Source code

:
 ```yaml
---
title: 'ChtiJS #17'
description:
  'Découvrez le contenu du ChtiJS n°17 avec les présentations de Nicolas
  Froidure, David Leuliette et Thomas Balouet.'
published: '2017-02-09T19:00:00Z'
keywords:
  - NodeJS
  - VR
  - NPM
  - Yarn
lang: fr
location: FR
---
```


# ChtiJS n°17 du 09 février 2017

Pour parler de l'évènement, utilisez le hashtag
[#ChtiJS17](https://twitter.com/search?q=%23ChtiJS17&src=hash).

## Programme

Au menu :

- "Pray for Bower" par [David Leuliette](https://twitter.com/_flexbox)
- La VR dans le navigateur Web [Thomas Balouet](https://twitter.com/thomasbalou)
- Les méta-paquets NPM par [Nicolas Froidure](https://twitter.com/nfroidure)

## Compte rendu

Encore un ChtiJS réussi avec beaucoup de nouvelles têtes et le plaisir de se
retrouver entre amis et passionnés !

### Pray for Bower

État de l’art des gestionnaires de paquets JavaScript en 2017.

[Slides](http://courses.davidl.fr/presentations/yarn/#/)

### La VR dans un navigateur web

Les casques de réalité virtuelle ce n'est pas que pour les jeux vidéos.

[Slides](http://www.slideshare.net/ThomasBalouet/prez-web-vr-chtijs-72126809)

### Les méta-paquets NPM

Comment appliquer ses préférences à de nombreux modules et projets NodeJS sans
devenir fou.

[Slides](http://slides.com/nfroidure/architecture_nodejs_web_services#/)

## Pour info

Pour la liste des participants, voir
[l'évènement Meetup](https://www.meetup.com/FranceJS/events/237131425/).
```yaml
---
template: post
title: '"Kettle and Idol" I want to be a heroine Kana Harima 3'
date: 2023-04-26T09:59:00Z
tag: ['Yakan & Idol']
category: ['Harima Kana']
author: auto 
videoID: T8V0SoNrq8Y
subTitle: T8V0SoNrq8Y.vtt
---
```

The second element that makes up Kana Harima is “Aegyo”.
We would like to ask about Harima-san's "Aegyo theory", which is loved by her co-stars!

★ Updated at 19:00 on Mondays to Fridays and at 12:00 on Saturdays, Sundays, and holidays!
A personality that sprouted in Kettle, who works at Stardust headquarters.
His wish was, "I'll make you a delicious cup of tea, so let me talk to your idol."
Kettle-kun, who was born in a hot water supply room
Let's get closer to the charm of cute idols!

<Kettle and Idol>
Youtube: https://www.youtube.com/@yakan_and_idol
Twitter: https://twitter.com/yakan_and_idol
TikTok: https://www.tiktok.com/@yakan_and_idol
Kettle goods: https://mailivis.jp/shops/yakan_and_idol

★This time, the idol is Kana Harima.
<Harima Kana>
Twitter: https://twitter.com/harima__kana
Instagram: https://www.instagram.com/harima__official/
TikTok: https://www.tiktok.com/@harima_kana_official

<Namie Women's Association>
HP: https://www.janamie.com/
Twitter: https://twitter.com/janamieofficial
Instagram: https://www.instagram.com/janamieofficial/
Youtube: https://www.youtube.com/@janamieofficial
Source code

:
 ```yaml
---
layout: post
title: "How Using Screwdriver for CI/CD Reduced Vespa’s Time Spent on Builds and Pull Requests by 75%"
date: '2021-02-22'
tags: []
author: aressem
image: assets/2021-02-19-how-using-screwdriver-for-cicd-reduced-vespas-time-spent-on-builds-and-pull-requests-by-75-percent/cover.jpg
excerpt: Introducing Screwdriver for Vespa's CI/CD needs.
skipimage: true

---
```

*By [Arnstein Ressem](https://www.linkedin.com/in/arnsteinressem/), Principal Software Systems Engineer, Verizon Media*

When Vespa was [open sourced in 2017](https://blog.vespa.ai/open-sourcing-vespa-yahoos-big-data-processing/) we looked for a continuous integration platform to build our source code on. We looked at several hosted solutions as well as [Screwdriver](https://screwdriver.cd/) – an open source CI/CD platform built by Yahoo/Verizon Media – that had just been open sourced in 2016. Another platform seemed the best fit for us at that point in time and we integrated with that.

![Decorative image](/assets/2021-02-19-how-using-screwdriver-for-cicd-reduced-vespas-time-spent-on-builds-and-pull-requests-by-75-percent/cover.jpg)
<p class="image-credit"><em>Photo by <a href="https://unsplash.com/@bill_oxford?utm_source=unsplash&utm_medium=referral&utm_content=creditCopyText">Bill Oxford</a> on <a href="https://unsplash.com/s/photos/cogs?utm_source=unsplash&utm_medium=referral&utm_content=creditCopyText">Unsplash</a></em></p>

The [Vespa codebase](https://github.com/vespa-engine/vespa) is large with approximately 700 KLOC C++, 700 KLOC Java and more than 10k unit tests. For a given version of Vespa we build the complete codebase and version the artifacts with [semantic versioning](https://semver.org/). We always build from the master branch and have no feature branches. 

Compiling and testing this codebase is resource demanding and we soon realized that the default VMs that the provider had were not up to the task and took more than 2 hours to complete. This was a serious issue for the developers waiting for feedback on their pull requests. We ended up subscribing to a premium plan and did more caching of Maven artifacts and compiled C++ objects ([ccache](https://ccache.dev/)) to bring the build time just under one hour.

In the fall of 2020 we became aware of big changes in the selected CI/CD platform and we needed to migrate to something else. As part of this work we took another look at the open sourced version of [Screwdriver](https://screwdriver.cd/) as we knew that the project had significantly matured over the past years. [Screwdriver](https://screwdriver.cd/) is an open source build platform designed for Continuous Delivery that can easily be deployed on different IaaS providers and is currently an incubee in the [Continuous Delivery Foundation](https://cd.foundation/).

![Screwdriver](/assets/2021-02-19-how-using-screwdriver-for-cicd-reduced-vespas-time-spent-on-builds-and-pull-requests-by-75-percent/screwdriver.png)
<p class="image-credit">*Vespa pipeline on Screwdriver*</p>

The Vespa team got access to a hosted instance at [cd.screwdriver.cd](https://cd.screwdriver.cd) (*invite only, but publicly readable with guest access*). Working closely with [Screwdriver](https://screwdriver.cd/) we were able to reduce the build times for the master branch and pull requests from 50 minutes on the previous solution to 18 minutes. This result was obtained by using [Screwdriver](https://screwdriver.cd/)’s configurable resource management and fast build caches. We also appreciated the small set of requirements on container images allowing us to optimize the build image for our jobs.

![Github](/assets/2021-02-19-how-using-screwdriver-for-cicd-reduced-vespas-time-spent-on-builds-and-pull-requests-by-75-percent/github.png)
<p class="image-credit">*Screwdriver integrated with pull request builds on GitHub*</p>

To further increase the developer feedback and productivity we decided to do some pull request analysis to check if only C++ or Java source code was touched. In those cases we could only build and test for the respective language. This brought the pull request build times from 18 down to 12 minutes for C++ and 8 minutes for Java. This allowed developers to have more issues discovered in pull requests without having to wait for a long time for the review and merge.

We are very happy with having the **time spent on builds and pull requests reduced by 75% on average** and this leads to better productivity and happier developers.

════════════════════

WORK REQUEST: Line by line, return the whole listing without a single difference.

RESPONSE TO THIS TASK:
Source code

:
 ```yaml
---
title: 'ChtiJS #17'
description:
  'Découvrez le contenu du ChtiJS n°17 avec les présentations de Nicolas
  Froidure, David Leuliette et Thomas Balouet.'
published: '2017-02-09T19:00:00Z'
keywords:
  - NodeJS
  - VR
  - NPM
  - Yarn
lang: fr
location: FR
---
```


# ChtiJS n°17 du 09 février 2017

Pour parler de l'évènement, utilisez le hashtag
[#ChtiJS17](https://twitter.com/search?q=%23ChtiJS17&src=hash).

## Programme

Au menu :

- "Pray for Bower" par [David Leuliette](https://twitter.com/_flexbox)
- La VR dans le navigateur Web [Thomas Balouet](https://twitter.com/thomasbalou)
- Les méta-paquets NPM par [Nicolas Froidure](https://twitter.com/nfroidure)

## Compte rendu

Encore un ChtiJS réussi avec beaucoup de nouvelles têtes et le plaisir de se
retrouver entre amis et passionnés !

### Pray for Bower

État de l’art des gestionnaires de paquets JavaScript en 2017.

[Slides](http://courses.davidl.fr/presentations/yarn/#/)

### La VR dans un navigateur web

Les casques de réalité virtuelle ce n'est pas que pour les jeux vidéos.

[Slides](http://www.slideshare.net/ThomasBalouet/prez-web-vr-chtijs-72126809)

### Les méta-paquets NPM

Comment appliquer ses préférences à de nombreux modules et projets NodeJS sans
devenir fou.

[Slides](http://slides.com/nfroidure/architecture_nodejs_web_services#/)

## Pour info

Pour la liste des participants, voir
[l'évènement Meetup](https://www.meetup.com/FranceJS/events/237131425/).
```yaml
---
template: post
title: '"Kettle and Idol" I want to be a heroine Kana Harima 3'
date: 2023-04-26T09:59:00Z
tag: ['Yakan & Idol']
category: ['Harima Kana']
author: auto 
videoID: T8V0SoNrq8Y
subTitle: T8V0SoNrq8Y.vtt
---
```

The second element that makes up Kana Harima is “Aegyo”.
We would like to ask about Harima-san's "Aegyo theory", which is loved by her co-stars!

★ Updated at 19:00 on Mondays to Fridays and at 12:00 on Saturdays, Sundays, and holidays!
A personality that sprouted in Kettle, who works at Stardust headquarters.
His wish was, "I'll make you a delicious cup of tea, so let me talk to your idol."
Kettle-kun, who was born in a hot water supply room
Let's get closer to the charm of cute idols!

<Kettle and Idol>
Youtube: https://www.youtube.com/@yakan_and_idol
Twitter: https://twitter.com/yakan_and_idol
TikTok: https://www.tiktok.com/@yakan_and_idol
Kettle goods: https://mailivis.jp/shops/yakan_and_idol

★This time, the idol is Kana Harima.
<Harima Kana>
Twitter: https://twitter.com/harima__kana
Instagram: https://www.instagram.com/harima__official/
TikTok: https://www.tiktok.com/@harima_kana_official

<Namie Women's Association>
HP: https://www.janamie.com/
Twitter: https://twitter.com/janamieofficial
Instagram: https://www.instagram.com/janamieofficial/
Youtube: https://www.youtube.com/@janamieofficial
Source code

:
 ```yaml
---
layout: post
title: "How Using Screwdriver for CI/CD Reduced Vespa’s Time Spent on Builds and Pull Requests by 75%"
date: '2021-02-22'
tags: []
author: aressem
image: assets/2021-02-19-how-using-screwdriver-for-cicd-reduced-vespas-time-spent-on-builds-and-pull-requests-by-75-percent/cover.jpg
excerpt: Introducing Screwdriver for Vespa's CI/CD needs.
skipimage: true

---
```

*By [Arnstein Ressem](https://www.linkedin.com/in/arnsteinressem/), Principal Software Systems Engineer, Verizon Media*

When Vespa was [open sourced in 2017](https://blog.vespa.ai/open-sourcing-vespa-yahoos-big-data-processing/) we looked for a continuous integration platform to build our source code on. We looked at several hosted solutions as well as [Screwdriver](https://screwdriver.cd/) – an open source CI/CD platform built by Yahoo/Verizon Media – that had just been open sourced in 2016. Another platform seemed the best fit for us at that point in time and we integrated with that.

![Decorative image](/assets/2021-02-19-how-using-screwdriver-for-cicd-reduced-vespas-time-spent-on-builds-and-pull-requests-by-75-percent/cover.jpg)
<p class="image-credit"><em>Photo by <a href="https://unsplash.com/@bill_oxford?utm_source=unsplash&utm_medium=referral&utm_content=creditCopyText">Bill Oxford</a> on <a href="https://unsplash.com/s/photos/cogs?utm_source=unsplash&utm_medium=referral&utm_content=creditCopyText">Unsplash</a></em></p>

The [Vespa codebase](https://github.com/vespa-engine/vespa) is large with approximately 700 KLOC C++, 700 KLOC Java and more than 10k unit tests. For a given version of Vespa we build the complete codebase and version the artifacts with [semantic versioning](https://semver.org/). We always build from the master branch and have no feature branches. 

Compiling and testing this codebase is resource demanding and we soon realized that the default VMs that the provider had were not up to the task and took more than 2 hours to complete. This was a serious issue for the developers waiting for feedback on their pull requests. We ended up subscribing to a premium plan and did more caching of Maven artifacts and compiled C++ objects ([ccache](https://ccache.dev/)) to bring the build time just under one hour.

In the fall of 2020 we became aware of big changes in the selected CI/CD platform and we needed to migrate to something else. As part of this work we took another look at the open sourced version of [Screwdriver](https://screwdriver.cd/) as we knew that the project had significantly matured over the past years. [Screwdriver](https://screwdriver.cd/) is an open source build platform designed for Continuous Delivery that can easily be deployed on different IaaS providers and is currently an incubee in the [Continuous Delivery Foundation](https://cd.foundation/).

![Screwdriver](/assets/2021-02-19-how-using-screwdriver-for-cicd-reduced-vespas-time-spent-on-builds-and-pull-requests-by-75-percent/screwdriver.png)
<p class="image-credit">*Vespa pipeline on Screwdriver*</p>

The Vespa team got access to a hosted instance at [cd.screwdriver.cd](https://cd.screwdriver.cd) (*invite only, but publicly readable with guest access*). Working closely with [Screwdriver](https://screwdriver.cd/) we were able to reduce the build times for the master branch and pull requests from 50 minutes on the previous solution to 18 minutes. This result was obtained by using [Screwdriver](https://screwdriver.cd/)’s configurable resource management and fast build caches. We also appreciated the small set of requirements on container images allowing us to optimize the build image for our jobs.

![Github](/assets/2021-02-19-how-using-screwdriver-for-cicd-reduced-vespas-time-spent-on-builds-and-pull-requests-by-75-percent/github.png)
<p class="image-credit">*Screwdriver integrated with pull request builds on GitHub*</p>

To further increase the developer feedback and productivity we decided to do some pull request analysis to check if only C++ or Java source code was touched. In those cases we could only build and test for the respective language. This brought the pull request build times from 18 down to 12 minutes for C++ and 8 minutes for Java. This allowed developers to have more issues discovered in pull requests without having to wait for a long time for the review and merge.

We are very happy with having the **time spent on builds and pull requests reduced by 75% on average** and this leads to better productivity and happier developers.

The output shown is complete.